The week that was (July 31-August 4) – CBN continues offensive on system liquidity
- CBN STABs again: After a one-month hiatus, the CBN resumed issuance of stabilization securities with a NGN250bn sector wide debit last week Tuesday at a slightly higher discount rate of 17.1% (vs 16% previously) on the 6M tenor. The development alongside heavy paper issuance by the CBN with NGN366bn worth of OMO bills against NGN85bn maturities helped drive OBB and O/N borrowing rates to 22% and 22.5% respectively from single digit levels at the close of the prior week. Importantly, the STAB issue followed loosening of curbs on FX trading after the CBN harmonized interbank USDNGN quotes with the I&E window rates which resulted in a 14% drop in the NGN to 366.
However, the tight liquidity conditions did not translate into higher interest rate across benchmark NTBs, where yields remain trapped in the going-nowhere range of 19-23%: 91-day (up 10bps), 182-day (down 40bps) and 364-day (down 10bps) to 18.96%, 19.27% and 22.79% respectively.
- No surprises at the primary NTB auction: As we have come to expect, the CBN liquidity tightening had no impact on events at the primary auction where the FGN rolled over NGN229bn at discount rates virtually unchanged from the last auction.

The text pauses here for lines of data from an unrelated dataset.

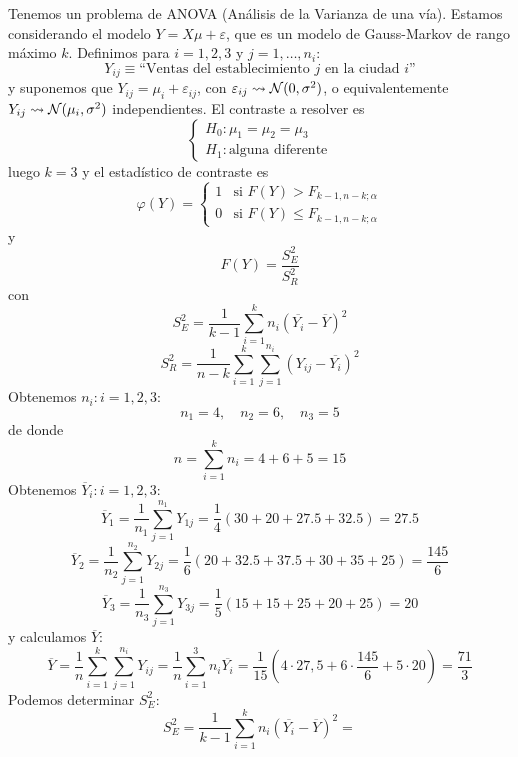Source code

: \documentclass[12pt]{article}
\begin{document}
\begin{ejercicio}
\begin{enumerate}[label=\alph*)]
                Tenemos un problema de ANOVA (Análisis de la Varianza de una vía). Estamos considerando
                el modelo $Y = X \mu + \varepsilon$, que es un modelo de Gauss-Markov de rango máximo
                $k$. Definimos para $i=1,2,3$ y $j = 1, \ldots, n_i$:
                $$Y_{ij} \equiv \text{``Ventas del establecimiento $j$ en la ciudad $i$''}$$
                y suponemos que $Y_{ij} = \mu_i + \varepsilon_{ij}$, con $\varepsilon_{ij} \rightsquigarrow 
                \cc{N}(0, \sigma^2)$, o equivalentemente $Y_{ij} \rightsquigarrow \cc{N}(\mu_i, \sigma^2)$
                independientes. El contraste a resolver es
                $$\begin{cases}
                    H_0 : \mu_1 = \mu_2 = \mu_3 \\
                    H_1 : \text{alguna diferente}
                \end{cases}$$
                luego $k=3$ y el estadístico de contraste es
                $$\varphi(Y) = \begin{cases}
                    1 &\text{si } F(Y) > F_{k-1, n-k; \alpha} \\
                    0 &\text{si } F(Y) \leq F_{k-1, n-k; \alpha}
                \end{cases}$$
                y $$F(Y) = \dfrac{S_E^2}{S_R^2}$$
                con 
                $$S_E^2 = \dfrac{1}{k-1} \sum_{i=1}^{k} n_i (\overline{Y_i} - \overline{Y})^2$$
                $$S_R^2 = \dfrac{1}{n-k} \sum_{i=1}^{k} \sum_{j=1}^{n_i} (Y_{ij} - \overline{Y_i})^2$$
                Obtenemos $n_i : i =1,2,3$:
                $$n_1 = 4, \quad n_2 = 6, \quad n_3 = 5$$
                de donde $$n = \sum_{i=1}^{k} n_i = 4+6+5 = 15$$
                Obtenemos $\overline{Y}_i : i =1,2,3$:
                $$\overline{Y}_1 = \dfrac{1}{n_1} \sum_{j=1}^{n_1} Y_{1j} = \dfrac{1}{4} (30+20+27.5+32.5) = 27.5$$
                $$\overline{Y}_2 = \dfrac{1}{n_2} \sum_{j=1}^{n_2} Y_{2j} = \dfrac{1}{6} 
                (20+32.5+37.5+30+35+25) = \dfrac{145}{6}$$
                $$\overline{Y}_3 = \dfrac{1}{n_3} \sum_{j=1}^{n_3} Y_{3j} = \dfrac{1}{5} 
                (15+15+25+20+25) = 20$$
                y calculamos $\overline{Y}$:
                $$\overline{Y} = \dfrac{1}{n} \sum_{i=1}^{k} \sum_{j=1}^{n_i} Y_{ij} = 
                \dfrac{1}{n} \sum_{i=1}^{3} n_i \overline{Y_i} = \dfrac{1}{15} (4 \cdot 27,5 + 
                6 \cdot \dfrac{145}{6} + 5 \cdot 20) = \dfrac{71}{3}$$
                Podemos determinar $S_E^2$:
                $$S_E^2 = \dfrac{1}{k-1} \sum_{i=1}^{k} n_i (\overline{Y_i} - \overline{Y})^2 = 
$$
\end{enumerate}
\end{ejercicio}
\end{document}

Bid-cover at the auction stood at 1.33x (last auction: 1.55x) largely driven by over-subscription at the ‘ungamed’ 364-day tenor (1.55x). For the other segments, the ‘Greater fools’ bought the 91-day and 182-day tenors at discounts of 490bps and 90bps to secondary market yields.
- Bonds trend higher amid trade settlement issues: In line with the pattern in recent weeks, bond yields continued to see continued sell-offs. That said, as noted last week, the market traded only indicatively for the first few days due to issues of unsettled trades following problems with the CBN settlement system. Trading activity picked up by Thursday and Friday with sell-offs across. Key moves over the week were on the 3-year (up 33bps) and 20-year bonds (up 17-20bps).
In summary, CBN’s resumption of STAB issuances, and willingness to raise rates on them, reiterates an intent to keep a tight lid on system liquidity to curb USD demand in an increasingly flexible FX market.
The week ahead (August 7- 11) – Sideways trading for NTBs, but bond sell-off to continue
- In the week ahead, the FGN savings bond auction takes place at announced rates of 13.54% and 14.54% for the 2-year and 3-year tenors. Elsewhere with no scheduled NTB or bond auctions, paper supply is limited to the now permanent OMO auctions.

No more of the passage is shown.